- Work instructions -
Determine how many lines of the listing below hold the string "both", then state that number alone.

- Data for the task -
::::
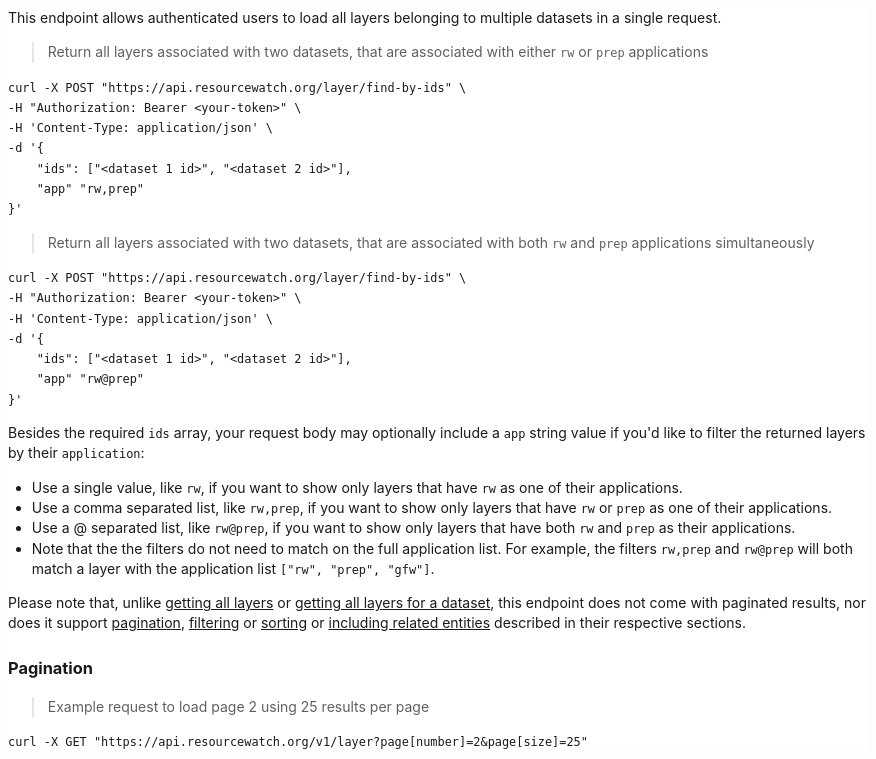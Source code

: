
 ```json
```

This endpoint allows authenticated users to load all layers belonging to multiple datasets in a single request. 

> Return all layers associated with two datasets, that are associated with either `rw` or `prep` applications 

```shell
curl -X POST "https://api.resourcewatch.org/layer/find-by-ids" \
-H "Authorization: Bearer <your-token>" \
-H 'Content-Type: application/json' \
-d '{
	"ids": ["<dataset 1 id>", "<dataset 2 id>"],
    "app" "rw,prep"
}'
```

> Return all layers associated with two datasets, that are associated with both `rw` and `prep` applications simultaneously 

```shell
curl -X POST "https://api.resourcewatch.org/layer/find-by-ids" \
-H "Authorization: Bearer <your-token>" \
-H 'Content-Type: application/json' \
-d '{
	"ids": ["<dataset 1 id>", "<dataset 2 id>"],
    "app" "rw@prep"
}'
```

Besides the required `ids` array, your request body may optionally include a `app` string value if you'd like to filter the returned layers by their `application`:

- Use a single value, like `rw`, if you want to show only layers that have `rw` as one of their applications. 
- Use a comma separated list, like `rw,prep`, if you want to show only layers that have `rw` or `prep` as one of their applications.
- Use a @ separated list, like `rw@prep`, if you want to show only layers that have both `rw` and `prep` as their applications.
- Note that the the filters do not need to match on the full application list. For example, the filters `rw,prep` and `rw@prep` will both match a layer with the application list `["rw", "prep", "gfw"]`.

Please note that, unlike [getting all layers](reference.html#getting-all-layers) or [getting all layers for a dataset](reference.html#getting-all-layers-for-a-dataset), this endpoint does not come with paginated results, nor does it support [pagination](#pagination91), [filtering](#filters92) or [sorting](#sorting93) or [including related entities](reference.html#include-entities-associated-with-the-layers) described in their respective sections.
 

### Pagination

> Example request to load page 2 using 25 results per page

```shell
curl -X GET "https://api.resourcewatch.org/v1/layer?page[number]=2&page[size]=25"
```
::::
- Answer for this exercise -
3